▸ **Goal of the exercise**
Below are some records; find each line that carries the word "respective" and copy it.

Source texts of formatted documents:

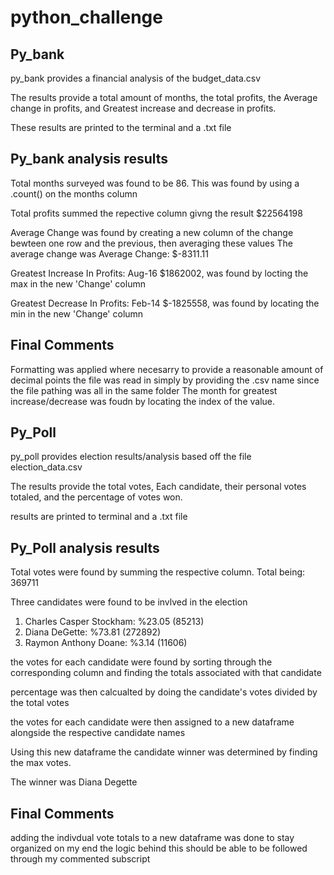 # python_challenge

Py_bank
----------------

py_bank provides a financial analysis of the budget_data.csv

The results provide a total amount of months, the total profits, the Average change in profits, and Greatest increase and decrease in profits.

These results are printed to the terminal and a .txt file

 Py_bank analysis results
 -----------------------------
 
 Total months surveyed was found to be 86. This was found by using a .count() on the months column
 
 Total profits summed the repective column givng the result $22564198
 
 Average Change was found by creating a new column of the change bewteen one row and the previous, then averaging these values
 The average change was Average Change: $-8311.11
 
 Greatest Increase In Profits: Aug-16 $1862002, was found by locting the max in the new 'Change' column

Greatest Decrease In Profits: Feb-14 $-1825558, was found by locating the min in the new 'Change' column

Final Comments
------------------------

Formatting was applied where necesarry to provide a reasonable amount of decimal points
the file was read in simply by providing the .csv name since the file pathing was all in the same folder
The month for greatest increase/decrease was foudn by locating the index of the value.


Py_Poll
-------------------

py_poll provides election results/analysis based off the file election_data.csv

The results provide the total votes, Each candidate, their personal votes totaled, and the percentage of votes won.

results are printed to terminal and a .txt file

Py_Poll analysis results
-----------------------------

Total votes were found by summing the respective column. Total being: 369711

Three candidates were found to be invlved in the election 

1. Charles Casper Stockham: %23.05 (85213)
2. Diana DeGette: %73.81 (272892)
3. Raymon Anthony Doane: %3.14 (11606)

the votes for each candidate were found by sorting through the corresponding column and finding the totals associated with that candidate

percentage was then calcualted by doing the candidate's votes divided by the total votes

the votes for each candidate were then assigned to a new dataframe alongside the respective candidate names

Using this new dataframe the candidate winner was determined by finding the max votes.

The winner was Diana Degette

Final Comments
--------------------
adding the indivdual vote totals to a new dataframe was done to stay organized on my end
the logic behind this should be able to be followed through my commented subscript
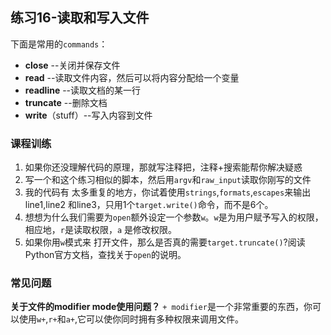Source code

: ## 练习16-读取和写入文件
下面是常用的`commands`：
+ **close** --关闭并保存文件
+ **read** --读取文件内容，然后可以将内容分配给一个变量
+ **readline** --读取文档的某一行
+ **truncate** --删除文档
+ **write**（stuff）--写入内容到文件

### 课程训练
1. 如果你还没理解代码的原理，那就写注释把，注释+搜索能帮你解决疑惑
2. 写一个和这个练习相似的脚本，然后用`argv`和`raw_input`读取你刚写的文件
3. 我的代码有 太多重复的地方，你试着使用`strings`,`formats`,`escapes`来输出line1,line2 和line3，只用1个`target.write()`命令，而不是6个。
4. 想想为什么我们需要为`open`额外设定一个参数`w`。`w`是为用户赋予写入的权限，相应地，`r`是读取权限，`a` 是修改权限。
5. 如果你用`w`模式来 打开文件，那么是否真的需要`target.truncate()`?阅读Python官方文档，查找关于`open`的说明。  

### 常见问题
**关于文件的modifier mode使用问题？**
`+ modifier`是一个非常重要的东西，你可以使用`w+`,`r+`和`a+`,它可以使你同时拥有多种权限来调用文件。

▸ **Reply**
Total votes were found by summing the respective column. Total being: 369711
the votes for each candidate were then assigned to a new dataframe alongside the respective candidate names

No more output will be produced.